_Exercise directions_:
Write out every line below that includes the word "However".
───── Material supplied ─────
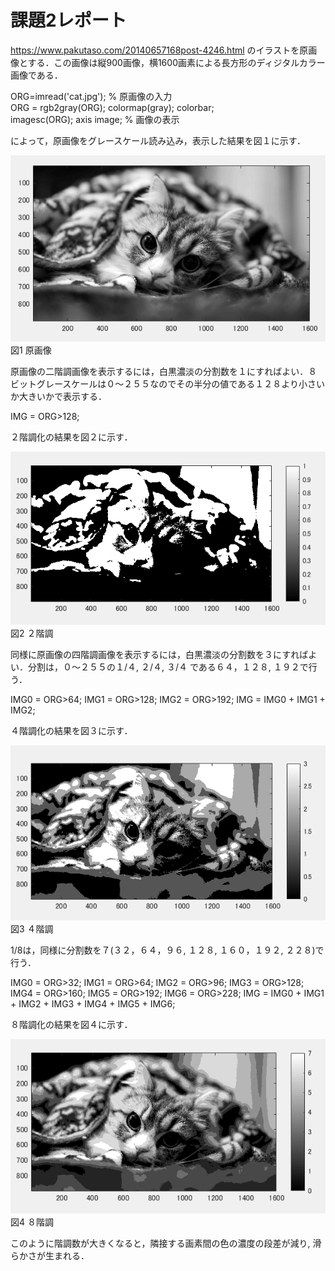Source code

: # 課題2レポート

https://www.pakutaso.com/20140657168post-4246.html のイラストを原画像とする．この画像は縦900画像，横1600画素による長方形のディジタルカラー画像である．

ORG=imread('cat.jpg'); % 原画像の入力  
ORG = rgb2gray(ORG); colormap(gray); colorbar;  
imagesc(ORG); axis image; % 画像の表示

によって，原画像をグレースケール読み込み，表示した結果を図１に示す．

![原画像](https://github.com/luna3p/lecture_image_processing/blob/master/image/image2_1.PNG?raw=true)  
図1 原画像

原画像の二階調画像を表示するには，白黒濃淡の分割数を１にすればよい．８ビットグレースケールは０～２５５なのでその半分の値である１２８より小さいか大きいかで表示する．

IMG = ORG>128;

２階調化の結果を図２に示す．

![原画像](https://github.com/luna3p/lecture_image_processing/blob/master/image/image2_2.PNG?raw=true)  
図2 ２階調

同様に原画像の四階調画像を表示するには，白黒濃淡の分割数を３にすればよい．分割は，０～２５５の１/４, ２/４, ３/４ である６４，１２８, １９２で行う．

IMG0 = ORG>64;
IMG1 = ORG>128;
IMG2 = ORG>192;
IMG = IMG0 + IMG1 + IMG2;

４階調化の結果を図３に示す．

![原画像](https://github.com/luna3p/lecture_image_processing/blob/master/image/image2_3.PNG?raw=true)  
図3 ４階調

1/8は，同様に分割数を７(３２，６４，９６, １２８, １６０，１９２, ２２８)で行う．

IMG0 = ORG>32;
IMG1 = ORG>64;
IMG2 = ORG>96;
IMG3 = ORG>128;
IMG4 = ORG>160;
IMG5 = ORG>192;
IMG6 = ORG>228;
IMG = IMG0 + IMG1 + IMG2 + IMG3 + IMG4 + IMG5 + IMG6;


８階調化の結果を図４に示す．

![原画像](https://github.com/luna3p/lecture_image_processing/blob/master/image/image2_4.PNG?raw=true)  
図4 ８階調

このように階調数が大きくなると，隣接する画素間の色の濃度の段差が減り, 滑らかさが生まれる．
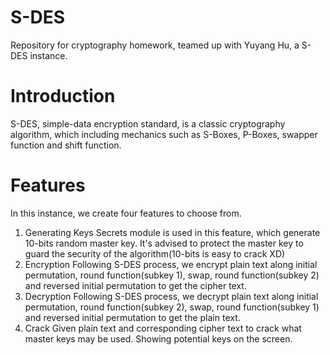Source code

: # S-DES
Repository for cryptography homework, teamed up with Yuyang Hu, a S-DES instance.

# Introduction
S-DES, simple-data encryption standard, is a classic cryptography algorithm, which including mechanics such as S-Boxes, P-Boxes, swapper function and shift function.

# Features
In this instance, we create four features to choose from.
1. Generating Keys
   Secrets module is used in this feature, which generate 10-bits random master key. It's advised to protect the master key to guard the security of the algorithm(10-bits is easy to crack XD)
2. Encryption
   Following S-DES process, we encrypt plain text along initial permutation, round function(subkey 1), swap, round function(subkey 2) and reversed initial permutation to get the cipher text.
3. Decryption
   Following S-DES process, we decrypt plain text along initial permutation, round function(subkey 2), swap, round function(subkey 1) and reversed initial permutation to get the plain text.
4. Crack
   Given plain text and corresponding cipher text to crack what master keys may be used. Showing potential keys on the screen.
─────
───── Material supplied ─────
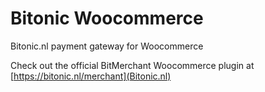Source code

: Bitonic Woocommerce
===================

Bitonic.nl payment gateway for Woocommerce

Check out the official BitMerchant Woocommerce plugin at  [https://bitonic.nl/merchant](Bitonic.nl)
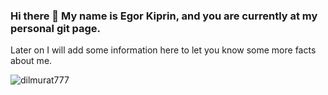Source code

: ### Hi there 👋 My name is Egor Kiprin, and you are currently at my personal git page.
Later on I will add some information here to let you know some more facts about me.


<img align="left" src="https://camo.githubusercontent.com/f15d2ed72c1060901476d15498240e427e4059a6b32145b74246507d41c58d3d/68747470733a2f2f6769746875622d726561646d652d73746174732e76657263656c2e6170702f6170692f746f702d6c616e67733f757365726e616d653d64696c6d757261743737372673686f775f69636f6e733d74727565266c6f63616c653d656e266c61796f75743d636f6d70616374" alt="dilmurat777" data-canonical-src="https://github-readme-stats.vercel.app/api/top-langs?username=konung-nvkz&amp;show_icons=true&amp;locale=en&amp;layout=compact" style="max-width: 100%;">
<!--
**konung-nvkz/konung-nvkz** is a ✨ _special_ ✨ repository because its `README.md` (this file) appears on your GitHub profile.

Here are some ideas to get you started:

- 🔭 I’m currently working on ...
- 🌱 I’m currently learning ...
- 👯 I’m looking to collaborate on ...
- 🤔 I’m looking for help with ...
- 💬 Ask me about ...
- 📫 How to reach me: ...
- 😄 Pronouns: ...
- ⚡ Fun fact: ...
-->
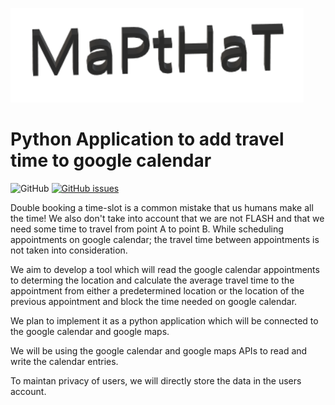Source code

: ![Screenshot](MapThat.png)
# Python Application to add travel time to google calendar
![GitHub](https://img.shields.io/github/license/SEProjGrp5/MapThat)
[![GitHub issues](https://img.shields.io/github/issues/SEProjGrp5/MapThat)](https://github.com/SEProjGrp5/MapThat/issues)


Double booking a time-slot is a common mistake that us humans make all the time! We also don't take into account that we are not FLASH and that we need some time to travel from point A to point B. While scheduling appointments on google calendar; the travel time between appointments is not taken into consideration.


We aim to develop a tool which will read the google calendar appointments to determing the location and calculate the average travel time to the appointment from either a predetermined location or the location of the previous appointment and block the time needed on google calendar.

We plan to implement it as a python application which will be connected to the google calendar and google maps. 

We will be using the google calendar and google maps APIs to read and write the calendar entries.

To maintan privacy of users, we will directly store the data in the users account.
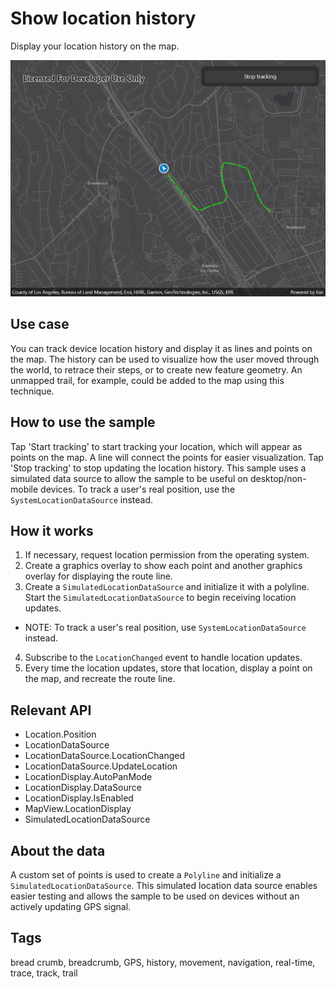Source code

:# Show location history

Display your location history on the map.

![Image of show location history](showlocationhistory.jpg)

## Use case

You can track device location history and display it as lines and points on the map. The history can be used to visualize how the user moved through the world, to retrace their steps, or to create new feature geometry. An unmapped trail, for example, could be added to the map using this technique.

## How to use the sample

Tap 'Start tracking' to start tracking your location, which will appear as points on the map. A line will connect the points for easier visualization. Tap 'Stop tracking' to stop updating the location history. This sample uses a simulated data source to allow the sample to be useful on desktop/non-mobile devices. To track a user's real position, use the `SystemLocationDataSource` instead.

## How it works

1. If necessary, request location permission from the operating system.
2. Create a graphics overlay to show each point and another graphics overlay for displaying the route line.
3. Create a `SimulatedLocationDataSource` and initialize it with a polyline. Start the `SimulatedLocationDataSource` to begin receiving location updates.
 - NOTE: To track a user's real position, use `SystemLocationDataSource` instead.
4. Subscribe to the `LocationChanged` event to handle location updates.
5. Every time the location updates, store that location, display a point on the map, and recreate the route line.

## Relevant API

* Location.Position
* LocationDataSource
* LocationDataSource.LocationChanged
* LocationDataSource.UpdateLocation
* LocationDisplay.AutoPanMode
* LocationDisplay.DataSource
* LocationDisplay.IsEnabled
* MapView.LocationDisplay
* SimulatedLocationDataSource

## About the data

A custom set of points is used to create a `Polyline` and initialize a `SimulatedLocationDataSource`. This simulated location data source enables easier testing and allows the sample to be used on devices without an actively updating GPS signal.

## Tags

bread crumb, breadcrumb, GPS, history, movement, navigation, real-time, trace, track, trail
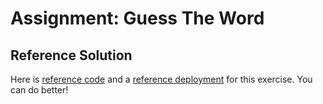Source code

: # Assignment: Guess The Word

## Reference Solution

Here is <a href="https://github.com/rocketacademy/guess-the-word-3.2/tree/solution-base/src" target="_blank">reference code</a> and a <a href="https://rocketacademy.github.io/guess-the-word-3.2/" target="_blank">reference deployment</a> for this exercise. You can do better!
─────
───── Material supplied ─────
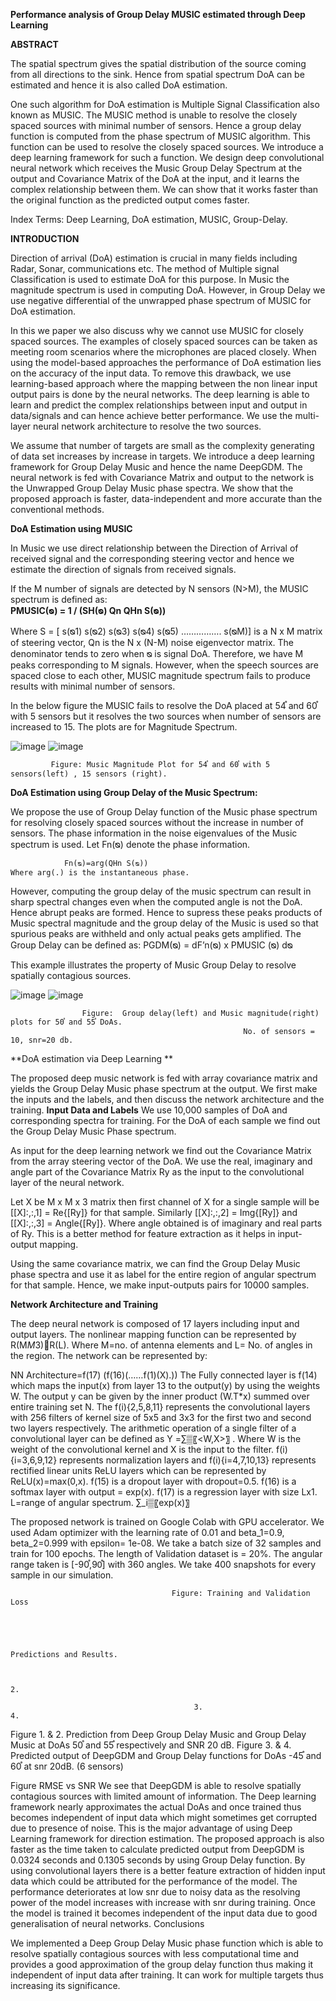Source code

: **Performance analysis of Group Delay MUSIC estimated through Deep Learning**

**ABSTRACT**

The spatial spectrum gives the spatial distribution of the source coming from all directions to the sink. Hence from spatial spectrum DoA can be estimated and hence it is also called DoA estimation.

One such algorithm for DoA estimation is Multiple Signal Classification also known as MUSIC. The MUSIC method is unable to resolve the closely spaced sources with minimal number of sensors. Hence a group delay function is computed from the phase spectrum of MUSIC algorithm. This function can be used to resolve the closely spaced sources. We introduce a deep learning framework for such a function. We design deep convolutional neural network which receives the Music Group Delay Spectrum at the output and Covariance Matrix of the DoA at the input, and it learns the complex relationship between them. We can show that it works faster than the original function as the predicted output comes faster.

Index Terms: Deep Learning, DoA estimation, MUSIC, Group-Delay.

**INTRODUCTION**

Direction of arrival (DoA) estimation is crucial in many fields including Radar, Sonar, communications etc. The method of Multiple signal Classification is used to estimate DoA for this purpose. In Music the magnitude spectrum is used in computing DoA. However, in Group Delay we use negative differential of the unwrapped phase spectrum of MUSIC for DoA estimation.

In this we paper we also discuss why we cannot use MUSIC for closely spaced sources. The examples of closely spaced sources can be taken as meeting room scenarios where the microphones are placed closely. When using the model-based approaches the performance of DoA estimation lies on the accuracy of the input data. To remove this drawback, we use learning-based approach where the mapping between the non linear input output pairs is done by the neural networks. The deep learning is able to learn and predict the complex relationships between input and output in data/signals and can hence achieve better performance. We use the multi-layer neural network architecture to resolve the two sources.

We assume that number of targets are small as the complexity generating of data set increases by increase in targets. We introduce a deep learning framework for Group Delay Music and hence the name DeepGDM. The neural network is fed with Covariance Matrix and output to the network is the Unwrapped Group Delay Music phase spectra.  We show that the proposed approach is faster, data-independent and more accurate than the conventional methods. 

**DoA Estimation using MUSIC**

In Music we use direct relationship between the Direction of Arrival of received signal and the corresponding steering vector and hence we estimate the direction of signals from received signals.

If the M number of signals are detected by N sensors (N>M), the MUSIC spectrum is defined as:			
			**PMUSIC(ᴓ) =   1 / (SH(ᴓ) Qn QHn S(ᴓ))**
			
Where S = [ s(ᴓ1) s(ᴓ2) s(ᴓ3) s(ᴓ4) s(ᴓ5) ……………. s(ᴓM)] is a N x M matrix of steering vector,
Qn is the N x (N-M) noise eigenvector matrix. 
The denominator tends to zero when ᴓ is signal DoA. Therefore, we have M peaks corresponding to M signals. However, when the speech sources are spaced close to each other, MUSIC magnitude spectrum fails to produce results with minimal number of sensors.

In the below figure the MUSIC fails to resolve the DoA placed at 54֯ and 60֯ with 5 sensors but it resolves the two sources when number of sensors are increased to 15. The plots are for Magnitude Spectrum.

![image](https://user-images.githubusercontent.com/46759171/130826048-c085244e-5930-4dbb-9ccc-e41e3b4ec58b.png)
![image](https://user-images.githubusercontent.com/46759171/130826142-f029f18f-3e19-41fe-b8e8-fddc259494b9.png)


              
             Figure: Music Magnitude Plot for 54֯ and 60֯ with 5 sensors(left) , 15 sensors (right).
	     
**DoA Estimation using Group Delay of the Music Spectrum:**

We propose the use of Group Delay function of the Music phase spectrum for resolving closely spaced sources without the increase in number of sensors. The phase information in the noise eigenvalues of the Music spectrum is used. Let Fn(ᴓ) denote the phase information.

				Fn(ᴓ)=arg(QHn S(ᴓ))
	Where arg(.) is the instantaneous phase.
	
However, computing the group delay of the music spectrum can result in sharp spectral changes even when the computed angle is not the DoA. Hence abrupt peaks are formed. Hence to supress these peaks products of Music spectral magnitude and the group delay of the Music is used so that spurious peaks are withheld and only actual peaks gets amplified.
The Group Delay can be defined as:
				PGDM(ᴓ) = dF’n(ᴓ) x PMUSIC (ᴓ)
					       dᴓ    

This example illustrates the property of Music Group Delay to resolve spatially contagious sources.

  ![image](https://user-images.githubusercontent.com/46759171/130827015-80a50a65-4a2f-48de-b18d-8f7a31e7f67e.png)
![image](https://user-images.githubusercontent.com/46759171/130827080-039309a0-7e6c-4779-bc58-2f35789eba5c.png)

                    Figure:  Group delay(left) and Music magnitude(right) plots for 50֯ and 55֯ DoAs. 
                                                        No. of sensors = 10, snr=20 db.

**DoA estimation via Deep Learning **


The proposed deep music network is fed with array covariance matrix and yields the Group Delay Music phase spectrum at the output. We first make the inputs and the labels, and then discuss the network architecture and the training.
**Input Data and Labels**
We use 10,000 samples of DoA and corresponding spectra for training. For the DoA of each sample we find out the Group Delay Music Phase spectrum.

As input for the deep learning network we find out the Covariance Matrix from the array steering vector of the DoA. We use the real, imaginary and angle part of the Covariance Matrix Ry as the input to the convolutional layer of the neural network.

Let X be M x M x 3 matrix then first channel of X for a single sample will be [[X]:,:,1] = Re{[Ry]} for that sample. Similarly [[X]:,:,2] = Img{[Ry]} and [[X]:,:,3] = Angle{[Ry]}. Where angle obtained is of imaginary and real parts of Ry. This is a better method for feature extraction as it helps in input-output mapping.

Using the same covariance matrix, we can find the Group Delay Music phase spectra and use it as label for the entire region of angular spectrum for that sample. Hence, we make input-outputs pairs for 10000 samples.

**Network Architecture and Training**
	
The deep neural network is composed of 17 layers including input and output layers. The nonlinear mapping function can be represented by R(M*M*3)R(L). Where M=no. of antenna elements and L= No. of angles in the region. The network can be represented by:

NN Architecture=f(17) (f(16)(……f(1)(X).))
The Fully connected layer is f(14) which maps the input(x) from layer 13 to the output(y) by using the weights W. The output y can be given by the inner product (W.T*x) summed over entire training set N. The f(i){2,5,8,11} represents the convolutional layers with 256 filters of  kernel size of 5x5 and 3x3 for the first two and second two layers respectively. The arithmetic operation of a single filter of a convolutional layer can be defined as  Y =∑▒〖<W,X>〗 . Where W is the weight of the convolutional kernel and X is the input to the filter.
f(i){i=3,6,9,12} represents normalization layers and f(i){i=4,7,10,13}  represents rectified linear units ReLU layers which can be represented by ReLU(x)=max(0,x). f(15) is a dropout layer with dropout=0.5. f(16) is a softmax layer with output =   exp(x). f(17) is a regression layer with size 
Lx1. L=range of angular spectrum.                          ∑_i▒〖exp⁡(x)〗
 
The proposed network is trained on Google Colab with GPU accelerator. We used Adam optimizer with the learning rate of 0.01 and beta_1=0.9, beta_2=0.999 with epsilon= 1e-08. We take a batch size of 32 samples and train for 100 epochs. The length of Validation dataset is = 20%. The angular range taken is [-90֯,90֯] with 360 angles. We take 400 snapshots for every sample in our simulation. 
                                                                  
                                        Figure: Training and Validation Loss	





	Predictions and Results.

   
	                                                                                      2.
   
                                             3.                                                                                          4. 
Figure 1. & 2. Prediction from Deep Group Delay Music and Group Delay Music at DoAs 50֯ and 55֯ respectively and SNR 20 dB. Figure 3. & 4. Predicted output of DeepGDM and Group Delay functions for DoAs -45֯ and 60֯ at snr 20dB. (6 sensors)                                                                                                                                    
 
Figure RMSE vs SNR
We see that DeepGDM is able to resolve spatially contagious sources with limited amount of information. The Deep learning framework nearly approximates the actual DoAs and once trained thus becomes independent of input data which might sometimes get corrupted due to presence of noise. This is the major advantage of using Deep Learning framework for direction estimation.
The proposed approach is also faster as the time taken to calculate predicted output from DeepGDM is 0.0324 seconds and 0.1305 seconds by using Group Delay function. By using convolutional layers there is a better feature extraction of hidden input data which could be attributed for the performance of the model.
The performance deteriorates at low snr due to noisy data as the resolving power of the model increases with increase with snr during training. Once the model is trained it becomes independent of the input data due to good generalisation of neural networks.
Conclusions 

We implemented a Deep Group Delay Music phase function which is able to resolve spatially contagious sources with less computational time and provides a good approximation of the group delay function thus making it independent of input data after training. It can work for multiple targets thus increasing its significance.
─────
_Task result_:
Direction of arrival (DoA) estimation is crucial in many fields including Radar, Sonar, communications etc. The method of Multiple signal Classification is used to estimate DoA for this purpose. In Music the magnitude spectrum is used in computing DoA. However, in Group Delay we use negative differential of the unwrapped phase spectrum of MUSIC for DoA estimation.
The denominator tends to zero when ᴓ is signal DoA. Therefore, we have M peaks corresponding to M signals. However, when the speech sources are spaced close to each other, MUSIC magnitude spectrum fails to produce results with minimal number of sensors.
However, computing the group delay of the music spectrum can result in sharp spectral changes even when the computed angle is not the DoA. Hence abrupt peaks are formed. Hence to supress these peaks products of Music spectral magnitude and the group delay of the Music is used so that spurious peaks are withheld and only actual peaks gets amplified.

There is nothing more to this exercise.